En réalité, les opérations menées sur le fameux site web étaient entreprises dans le dos de M. Camara qui nous a révélé n’avoir jamais mandaté quiconque pour entreprendre une telle démarche.

Nos enquêtes nous ont également permis de comprendre que le groupe chargé de lever les fonds (Chaikh, Posey, Woo et Alex) a été embarqué dans cette opération, sans comprendre que ceux qui leur ont donné des « garanties » à partir de la Guinée étaient de vulgaires escrocs.

Pour le moment, nul ne sait encore comment un groupe d’individus, qui n’a aucun lien avec le vrai promoteur d’un business, a pu intercepter à Conakry une copie du permis minier de ce dernier jusqu’à tromper des étrangers pour lever des fonds…

Joint par WESTAF MINING, Radith Chaikh a dans un premier temps affirmé dans une de ses réponses envoyées par email qu’il avait été mandaté pour mobiliser des fonds pour GBMTC (« We are trying to raise funds for the company. That is the extent of our relationship with the company »), avant de préciser qu’il agissait au nom d’un « intermédiaire » du nom de… Aly Traoré.

Le nom (Aly Traoré) pourrait être un faux donné par l’arnaqueur pour se couvrir, mais tout porte à croire que c’est ainsi que ce monsieur s’est présenté à Chaikh comme chargé de faire des démarches auprès des investisseurs pour trouver des fonds, prétendument au nom de GBMTC.

Joint au téléphone (grâce à un numéro donné par Chaikh), le nommé Aly Traoré s’est montré évasif sur ses liens avec le vrai propriétaire du permis de GBMTC, avant d’admettre finalement qu’il ne connaissait pas personnellement le PDG de Camen Resources !

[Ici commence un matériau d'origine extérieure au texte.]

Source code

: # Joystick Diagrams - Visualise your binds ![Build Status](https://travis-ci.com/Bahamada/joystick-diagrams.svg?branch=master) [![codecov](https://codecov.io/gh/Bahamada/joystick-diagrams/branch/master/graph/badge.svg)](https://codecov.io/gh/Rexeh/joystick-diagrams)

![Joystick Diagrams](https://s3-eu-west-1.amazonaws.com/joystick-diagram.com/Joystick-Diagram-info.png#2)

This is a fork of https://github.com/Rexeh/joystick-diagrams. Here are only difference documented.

Harcelé de questions, l’arnaqueur indexera un certain « Cissoko » comme étant celui qui a « envoyé » le permis à son niveau. Se sentant démasqué, il refusera de prendre les multiples appels qui lui ont été passés après…

Contactée par WESTAF MINING, un haut responsable du Centre de Promotion et du Développement Minier (CPDM), a coupé court, assurant que le nommé Aly Traoré n’est pas connu de ses services. En revanche, il a confirmé que le seul propriétaire du permis minier est incontestablement Soriba Camara.

Quant à celui qui s’était chargé de mobiliser les fonds, Radith Chaikh, sans doute confus face à cette situation ubuesque, il a promis d’arrêter le manège de Traoré et consorts. Le site web a d’ailleurs disparu des radars dans la nuit du lundi 26 avril.

«We will cease our operations if so », avait-il déclaré dans son dernier message envoyé à WESTAF MINING.

Le permis d’exploration de GBMTC a été signé en décembre 2019. Il couvre une surface d’environ 35km2, s’étendant sur les zones nord et nord-est de Boffa, dans la région de Boké.

Selon nos informations, à date, les recherches ont bien évolué et les premiers rapports sont déjà disponibles. L’étape suivante devrait être consacrée aux études de faisabilité pour l’obtention du permis d’exploitation.